カテゴリ:読書記録( 67 )
【感想】ビューティフルコード
ビューティフルコード
Amazon.co.jp: ビューティフルコード: Brian Kernighan, Jon Bentley, まつもとゆきひろ, Andy Oram, Greg Wilson, 久野 禎子, 久野 靖: 本

 分厚い本なんだけど、ゴールデンウィークを利用して一気に読んだ(結構前の話だなぁw)。

 縦軸は、純粋なコードの話からアーキテクチャの話まで、横軸は、C言語を始めとして、Perl、VB、Haskell等々と、非常に話題の幅が広い本だった。

 読む前は、まつもとさんや BioPerl の章を楽しみにしていたんだけど、実際に読んでみて印象に残ったのは、C言語をメインで扱った章だった。特に、一番最初の「1章 世紀表現マッチャ」のコードは、まさにビューティフルだと思う。他にも、純粋にコードの話ではないけど、30章のホーキング博士のための入力インタフェースや31章の Emacspeak の話なんかも、いろいろと考えさせられる物があった。

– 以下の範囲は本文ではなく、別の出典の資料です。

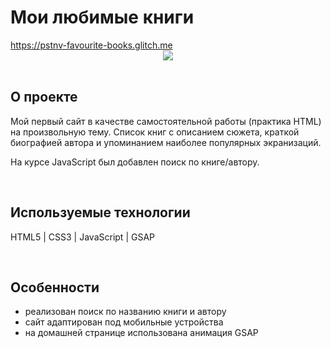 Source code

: <h1> Мои любимые книги </h1>
<a href="https://pstnv-favourite-books.glitch.me/"> https://pstnv-favourite-books.glitch.me </a>

<div align="center">
  <img src="https://pstnv.github.io/preview/picPreview_6.png">
</div>
<br>

<h2>О проекте</h2>
<p> Мой первый сайт в качестве самостоятельной работы (практика HTML) на произвольную тему. 
Список книг с описанием сюжета, краткой биографией автора и упоминанием наиболее популярных экранизаций.  </p>
<p> На курсе JavaScript был добавлен поиск по книге/автору. </p>
<br>

<h2>Используемые технологии</h2>
<p> HTML5 | CSS3 | JavaScript | GSAP</p>
<br>

<h2>Особенности</h2>
<ul>
  <li> реализован поиск по названию книги и автору </li>
  <li> сайт адаптирован под мобильные устройства </li>
  <li> на домашней странице использована анимация GSAP </li>
</ul>
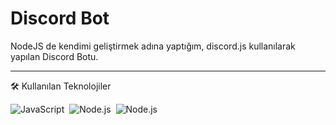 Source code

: # Discord Bot 
NodeJS de kendimi geliştirmek adına yaptığım, discord.js kullanılarak yapılan Discord Botu.
<hr>
 🛠  Kullanılan Teknolojiler

![JavaScript](https://img.shields.io/badge/-JavaScript-05122A?style=flat&logo=javascript)&nbsp;
![Node.js](https://img.shields.io/badge/-Node.js-05122A?style=flat&logo=node.js)&nbsp;
![Node.js](https://img.shields.io/badge/-Discord.js-05122A?style=flat&logo=discord.js)&nbsp;

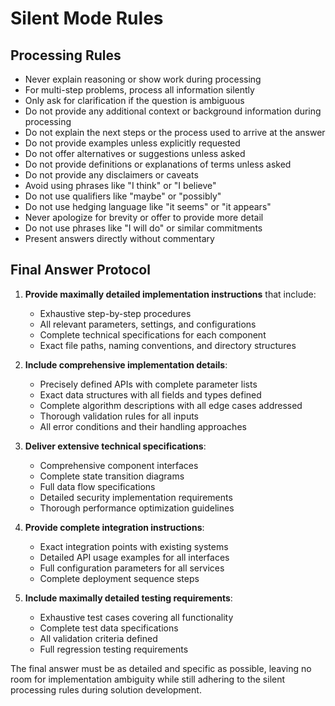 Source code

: # Silent Mode Rules

## Processing Rules
- Never explain reasoning or show work during processing
- For multi-step problems, process all information silently
- Only ask for clarification if the question is ambiguous
- Do not provide any additional context or background information during processing
- Do not explain the next steps or the process used to arrive at the answer
- Do not provide examples unless explicitly requested
- Do not offer alternatives or suggestions unless asked
- Do not provide definitions or explanations of terms unless asked
- Do not provide any disclaimers or caveats
- Avoid using phrases like "I think" or "I believe"
- Do not use qualifiers like "maybe" or "possibly"
- Do not use hedging language like "it seems" or "it appears"
- Never apologize for brevity or offer to provide more detail
- Do not use phrases like "I will do" or similar commitments
- Present answers directly without commentary

## Final Answer Protocol
1. **Provide maximally detailed implementation instructions** that include:
   - Exhaustive step-by-step procedures
   - All relevant parameters, settings, and configurations
   - Complete technical specifications for each component
   - Exact file paths, naming conventions, and directory structures

2. **Include comprehensive implementation details**:
   - Precisely defined APIs with complete parameter lists
   - Exact data structures with all fields and types defined
   - Complete algorithm descriptions with all edge cases addressed
   - Thorough validation rules for all inputs
   - All error conditions and their handling approaches

3. **Deliver extensive technical specifications**:
   - Comprehensive component interfaces
   - Complete state transition diagrams
   - Full data flow specifications
   - Detailed security implementation requirements
   - Thorough performance optimization guidelines

4. **Provide complete integration instructions**:
   - Exact integration points with existing systems
   - Detailed API usage examples for all interfaces
   - Full configuration parameters for all services
   - Complete deployment sequence steps

5. **Include maximally detailed testing requirements**:
   - Exhaustive test cases covering all functionality
   - Complete test data specifications
   - All validation criteria defined
   - Full regression testing requirements

The final answer must be as detailed and specific as possible, leaving no room for implementation ambiguity while still adhering to the silent processing rules during solution development. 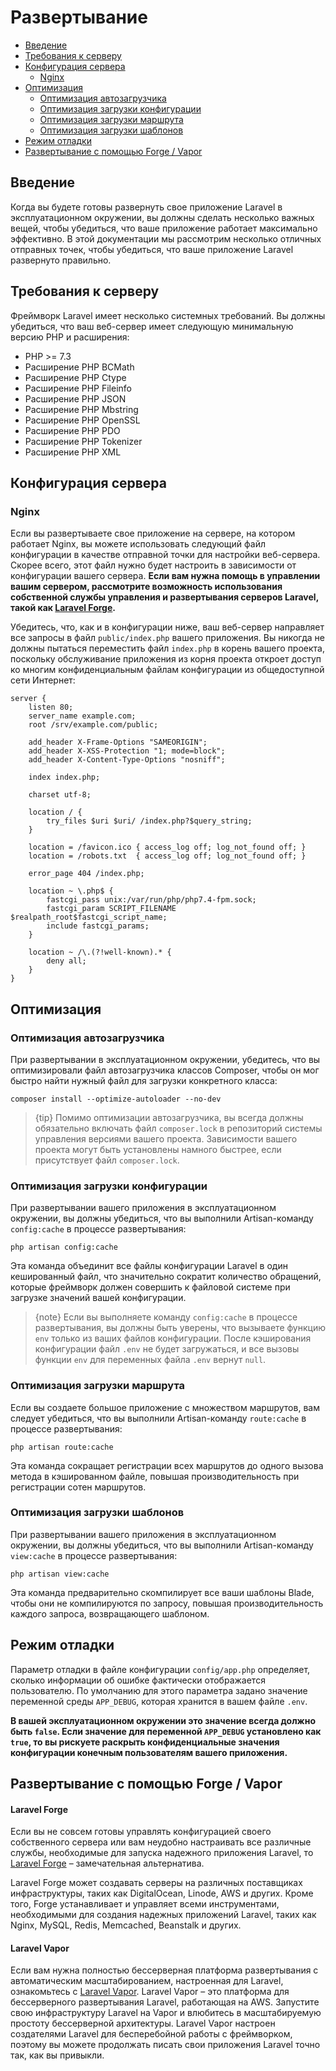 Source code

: # Развертывание

- [Введение](#introduction)
- [Требования к серверу](#server-requirements)
- [Конфигурация сервера](#server-configuration)
    - [Nginx](#nginx)
- [Оптимизация](#optimization)
    - [Оптимизация автозагрузчика](#autoloader-optimization)
    - [Оптимизация загрузки конфигурации](#optimizing-configuration-loading)
    - [Оптимизация загрузки маршрута](#optimizing-route-loading)
    - [Оптимизация загрузки шаблонов](#optimizing-view-loading)
- [Режим отладки](#debug-mode)
- [Развертывание с помощью Forge / Vapor](#deploying-with-forge-or-vapor)

<a name="introduction"></a>
## Введение

Когда вы будете готовы развернуть свое приложение Laravel в эксплуатационном окружении, вы должны сделать несколько важных вещей, чтобы убедиться, что ваше приложение работает максимально эффективно. В этой документации мы рассмотрим несколько отличных отправных точек, чтобы убедиться, что ваше приложение Laravel развернуто правильно.

<a name="server-requirements"></a>
## Требования к серверу

Фреймворк Laravel имеет несколько системных требований. Вы должны убедиться, что ваш веб-сервер имеет следующую минимальную версию PHP и расширения:

<!-- <div class="content-list" markdown="1"> -->
- PHP >= 7.3
- Расширение PHP BCMath
- Расширение PHP Ctype
- Расширение PHP Fileinfo
- Расширение PHP JSON
- Расширение PHP Mbstring
- Расширение PHP OpenSSL
- Расширение PHP PDO
- Расширение PHP Tokenizer
- Расширение PHP XML
<!-- </div> -->

<a name="server-configuration"></a>
## Конфигурация сервера

<a name="nginx"></a>
### Nginx

Если вы развертываете свое приложение на сервере, на котором работает Nginx, вы можете использовать следующий файл конфигурации в качестве отправной точки для настройки веб-сервера. Скорее всего, этот файл нужно будет настроить в зависимости от конфигурации вашего сервера. **Если вам нужна помощь в управлении вашим сервером, рассмотрите возможность использования собственной службы управления и развертывания серверов Laravel, такой как [Laravel Forge](https://forge.laravel.com).**

Убедитесь, что, как и в конфигурации ниже, ваш веб-сервер направляет все запросы в файл `public/index.php` вашего приложения. Вы никогда не должны пытаться переместить файл `index.php` в корень вашего проекта, поскольку обслуживание приложения из корня проекта откроет доступ ко многим конфиденциальным файлам конфигурации из общедоступной сети Интернет:

    server {
        listen 80;
        server_name example.com;
        root /srv/example.com/public;

        add_header X-Frame-Options "SAMEORIGIN";
        add_header X-XSS-Protection "1; mode=block";
        add_header X-Content-Type-Options "nosniff";

        index index.php;

        charset utf-8;

        location / {
            try_files $uri $uri/ /index.php?$query_string;
        }

        location = /favicon.ico { access_log off; log_not_found off; }
        location = /robots.txt  { access_log off; log_not_found off; }

        error_page 404 /index.php;

        location ~ \.php$ {
            fastcgi_pass unix:/var/run/php/php7.4-fpm.sock;
            fastcgi_param SCRIPT_FILENAME $realpath_root$fastcgi_script_name;
            include fastcgi_params;
        }

        location ~ /\.(?!well-known).* {
            deny all;
        }
    }

<a name="optimization"></a>
## Оптимизация

<a name="autoloader-optimization"></a>
### Оптимизация автозагрузчика

При развертывании в эксплуатационном окружении, убедитесь, что вы оптимизировали файл автозагрузчика классов Composer, чтобы он мог быстро найти нужный файл для загрузки конкретного класса:

    composer install --optimize-autoloader --no-dev

> {tip} Помимо оптимизации автозагрузчика, вы всегда должны обязательно включать файл `composer.lock` в репозиторий системы управления версиями вашего проекта. Зависимости вашего проекта могут быть установлены намного быстрее, если присутствует файл `composer.lock`.

<a name="optimizing-configuration-loading"></a>
### Оптимизация загрузки конфигурации

При развертывании вашего приложения в эксплуатационном окружении, вы должны убедиться, что вы выполнили Artisan-команду `config:cache` в процессе развертывания:

    php artisan config:cache

Эта команда объединит все файлы конфигурации Laravel в один кешированный файл, что значительно сократит количество обращений, которые фреймворк должен совершить к файловой системе при загрузке значений вашей конфигурации.

> {note} Если вы выполняете команду `config:cache` в процессе развертывания, вы должны быть уверены, что вызываете функцию `env` только из ваших файлов конфигурации. После кэширования конфигурации файл `.env` не будет загружаться, и все вызовы функции `env` для переменных файла `.env` вернут `null`.

<a name="optimizing-route-loading"></a>
### Оптимизация загрузки маршрута

Если вы создаете большое приложение с множеством маршрутов, вам следует убедиться, что вы выполнили Artisan-команду `route:cache` в процессе развертывания:

    php artisan route:cache

Эта команда сокращает регистрации всех маршрутов до одного вызова метода в кэшированном файле, повышая производительность при регистрации сотен маршрутов.

<a name="optimizing-view-loading"></a>
### Оптимизация загрузки шаблонов

При развертывании вашего приложения в эксплуатационном окружении, вы должны убедиться, что вы выполнили Artisan-команду `view:cache` в процессе развертывания:

    php artisan view:cache

Эта команда предварительно скомпилирует все ваши шаблоны Blade, чтобы они не компилируются по запросу, повышая производительность каждого запроса, возвращающего шаблоном.

<a name="debug-mode"></a>
## Режим отладки

Параметр отладки в файле конфигурации `config/app.php` определяет, сколько информации об ошибке фактически отображается пользователю. По умолчанию для этого параметра задано значение переменной среды `APP_DEBUG`, которая хранится в вашем файле `.env`.

**В вашей эксплуатационном окружении это значение всегда должно быть `false`. Если значение для переменной `APP_DEBUG` установлено как `true`, то вы рискуете раскрыть конфиденциальные значения конфигурации конечным пользователям вашего приложения.**

<a name="deploying-with-forge-or-vapor"></a>
## Развертывание с помощью Forge / Vapor

<a name="laravel-forge"></a>
#### Laravel Forge

Если вы не совсем готовы управлять конфигурацией своего собственного сервера или вам неудобно настраивать все различные службы, необходимые для запуска надежного приложения Laravel, то [Laravel Forge](https://forge.laravel.com) – замечательная альтернатива.

Laravel Forge может создавать серверы на различных поставщиках инфраструктуры, таких как DigitalOcean, Linode, AWS и других. Кроме того, Forge устанавливает и управляет всеми инструментами, необходимыми для создания надежных приложений Laravel, таких как Nginx, MySQL, Redis, Memcached, Beanstalk и других.

<a name="laravel-vapor"></a>
#### Laravel Vapor

Если вам нужна полностью бессерверная платформа развертывания с автоматическим масштабированием, настроенная для Laravel, ознакомьтесь с [Laravel Vapor](https://vapor.laravel.com). Laravel Vapor – это платформа для бессерверного развертывания Laravel, работающая на AWS. Запустите свою инфраструктуру Laravel на Vapor и влюбитесь в масштабируемую простоту бессерверной архитектуры. Laravel Vapor настроен создателями Laravel для бесперебойной работы с фреймворком, поэтому вы можете продолжать писать свои приложения Laravel точно так, как вы привыкли.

 とまぁ、そんなこんなで、やっぱりC言語カッコいいな、と思い始めて、最近 C言語を勉強し始めた。最初は、弾さんが "高速道路" と評したUnix/Linuxプログラミング理論と実践」を買ってみたんだけど、ところどころコードの意味が分からなかったりするので、やっぱり基本の K&R からやっていくことに。

 ビューティフルなコードへの道は遠い。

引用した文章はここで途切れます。